**Work instructions**
One number is the expected answer: the count of lines in the material below containing the word "receiving".
-.-.-
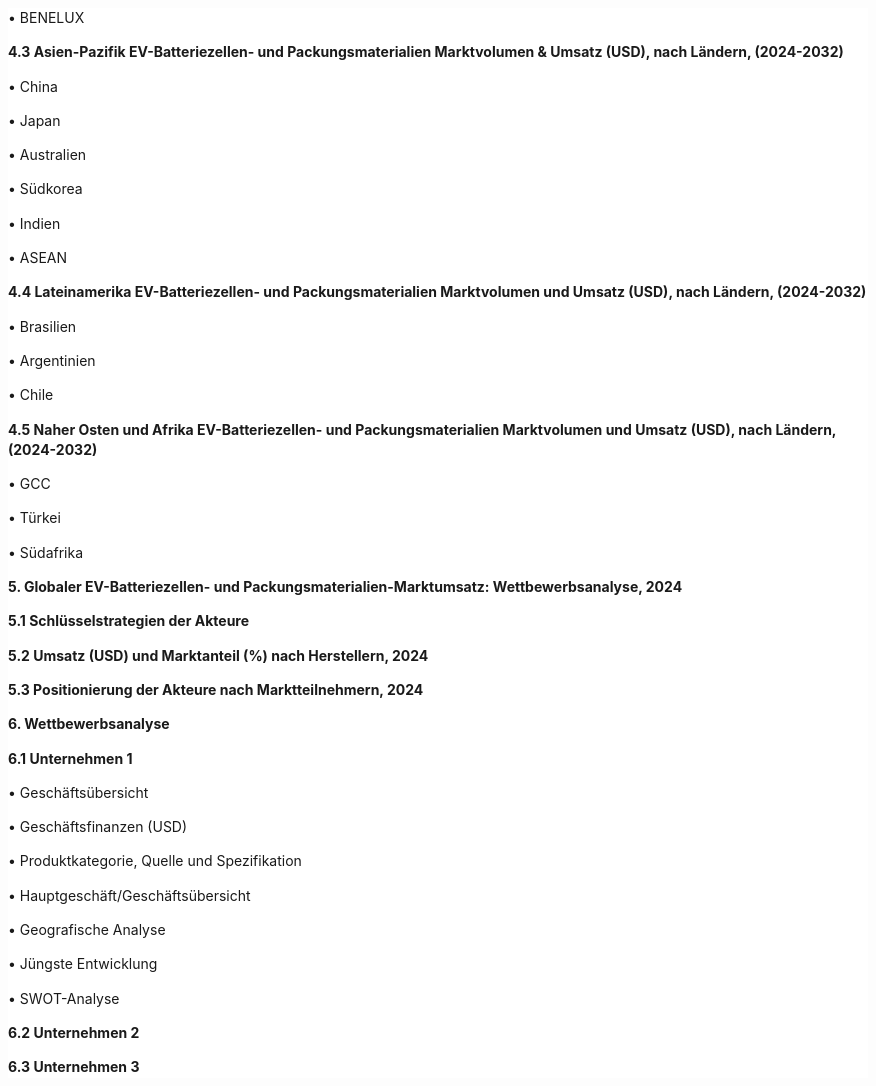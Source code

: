 • BENELUX

<strong>4.3 Asien-Pazifik EV-Batteriezellen- und Packungsmaterialien Marktvolumen &amp; Umsatz (USD), nach Ländern, (2024-2032)</strong>

• China

• Japan

• Australien

• Südkorea

• Indien

• ASEAN

<strong>4.4 Lateinamerika EV-Batteriezellen- und Packungsmaterialien Marktvolumen und Umsatz (USD), nach Ländern, (2024-2032)</strong>

• Brasilien

• Argentinien

• Chile

<strong>4.5 Naher Osten und Afrika EV-Batteriezellen- und Packungsmaterialien Marktvolumen und Umsatz (USD), nach Ländern, (2024-2032)</strong>

• GCC

• Türkei

• Südafrika

<strong>5. Globaler EV-Batteriezellen- und Packungsmaterialien-Marktumsatz: Wettbewerbsanalyse, 2024</strong>

<strong>5.1 Schlüsselstrategien der Akteure</strong>

<strong>5.2 Umsatz (USD) und Marktanteil (%) nach Herstellern, 2024</strong>

<strong>5.3 Positionierung der Akteure nach Marktteilnehmern, 2024</strong>

<strong>6. Wettbewerbsanalyse</strong>

<strong>6.1 Unternehmen 1</strong>

• Geschäftsübersicht

• Geschäftsfinanzen (USD)

• Produktkategorie, Quelle und Spezifikation

• Hauptgeschäft/Geschäftsübersicht

• Geografische Analyse

• Jüngste Entwicklung

• SWOT-Analyse

<strong>6.2 Unternehmen 2</strong>

<strong>6.3 Unternehmen 3</strong>
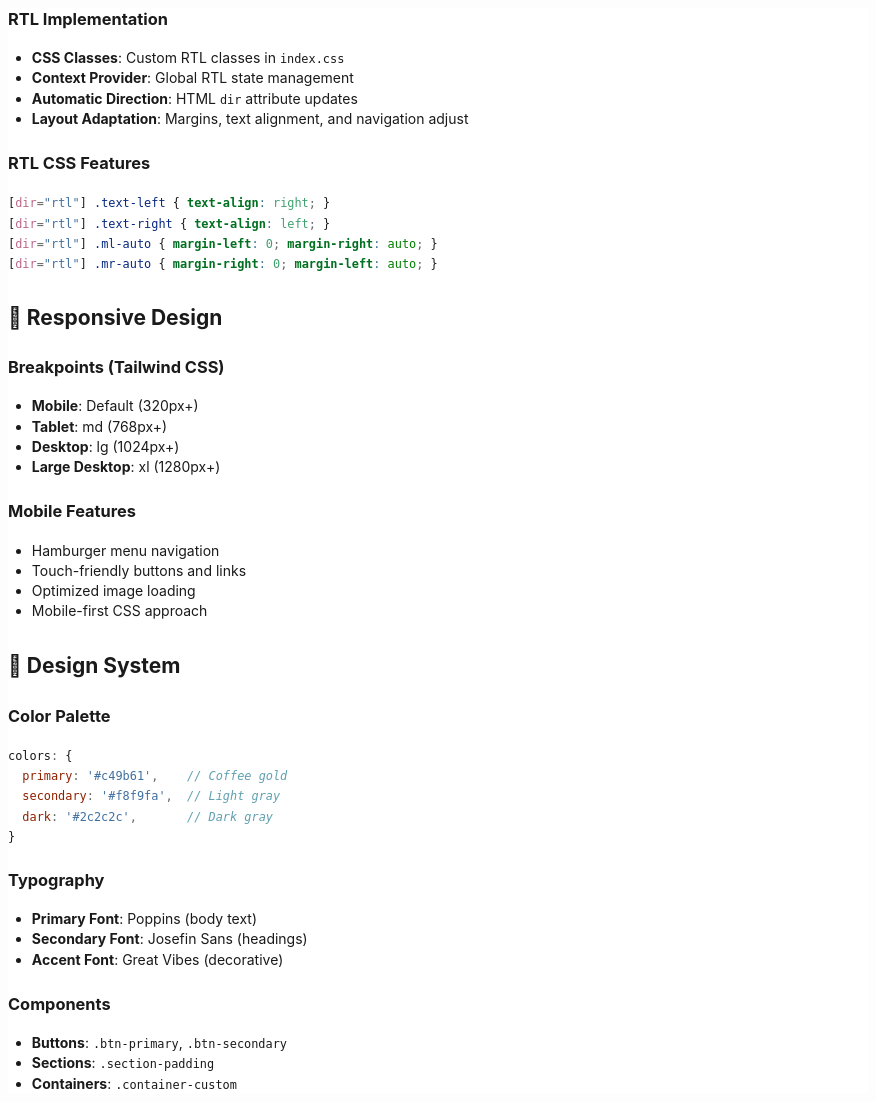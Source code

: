 ### RTL Implementation
- **CSS Classes**: Custom RTL classes in `index.css`
- **Context Provider**: Global RTL state management
- **Automatic Direction**: HTML `dir` attribute updates
- **Layout Adaptation**: Margins, text alignment, and navigation adjust

### RTL CSS Features
```css
[dir="rtl"] .text-left { text-align: right; }
[dir="rtl"] .text-right { text-align: left; }
[dir="rtl"] .ml-auto { margin-left: 0; margin-right: auto; }
[dir="rtl"] .mr-auto { margin-right: 0; margin-left: auto; }
```

## 📱 Responsive Design

### Breakpoints (Tailwind CSS)
- **Mobile**: Default (320px+)
- **Tablet**: md (768px+)
- **Desktop**: lg (1024px+)
- **Large Desktop**: xl (1280px+)

### Mobile Features
- Hamburger menu navigation
- Touch-friendly buttons and links
- Optimized image loading
- Mobile-first CSS approach

## 🎨 Design System

### Color Palette
```javascript
colors: {
  primary: '#c49b61',    // Coffee gold
  secondary: '#f8f9fa',  // Light gray
  dark: '#2c2c2c',       // Dark gray
}
```

### Typography
- **Primary Font**: Poppins (body text)
- **Secondary Font**: Josefin Sans (headings)
- **Accent Font**: Great Vibes (decorative)

### Components
- **Buttons**: `.btn-primary`, `.btn-secondary`
- **Sections**: `.section-padding`
- **Containers**: `.container-custom`
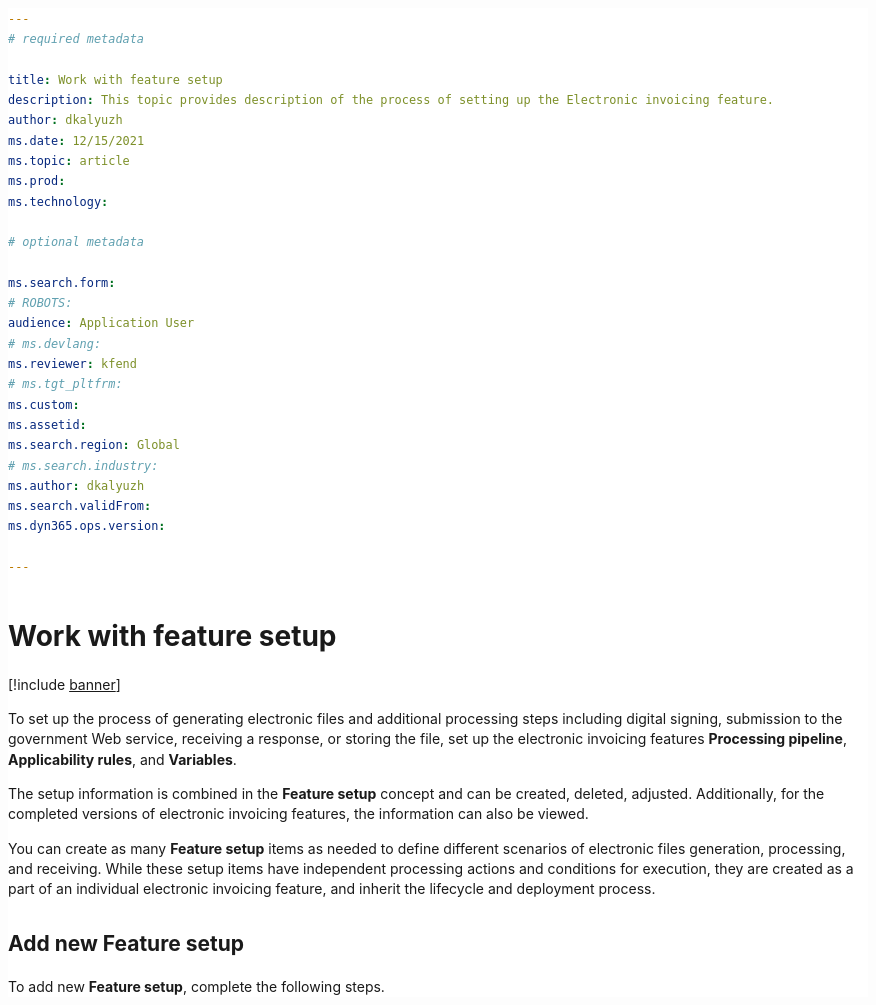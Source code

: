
 ```yaml
---
# required metadata

title: Work with feature setup
description: This topic provides description of the process of setting up the Electronic invoicing feature.
author: dkalyuzh
ms.date: 12/15/2021
ms.topic: article
ms.prod: 
ms.technology: 

# optional metadata

ms.search.form: 
# ROBOTS: 
audience: Application User
# ms.devlang: 
ms.reviewer: kfend
# ms.tgt_pltfrm: 
ms.custom: 
ms.assetid: 
ms.search.region: Global
# ms.search.industry: 
ms.author: dkalyuzh
ms.search.validFrom: 
ms.dyn365.ops.version: 

---
```


# Work with feature setup

[!include [banner](../includes/banner.md)]


To set up the process of generating electronic files and additional processing steps including digital signing, submission to the government Web service, receiving a response, or storing the file, set up the electronic invoicing features **Processing pipeline**, **Applicability rules**, and **Variables**.

The setup information is combined in the **Feature setup** concept and can be created, deleted, adjusted. Additionally, for the completed versions of electronic invoicing features, the information can also be viewed. 

You can create as many **Feature setup** items as needed to define different scenarios of electronic files generation, processing, and receiving. While these setup items have independent processing actions and conditions for execution, they are created as a part of an individual electronic invoicing feature, and inherit the lifecycle and deployment process.

## Add new Feature setup
To add new **Feature setup**, complete the following steps.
-.-.-
**The answer**
2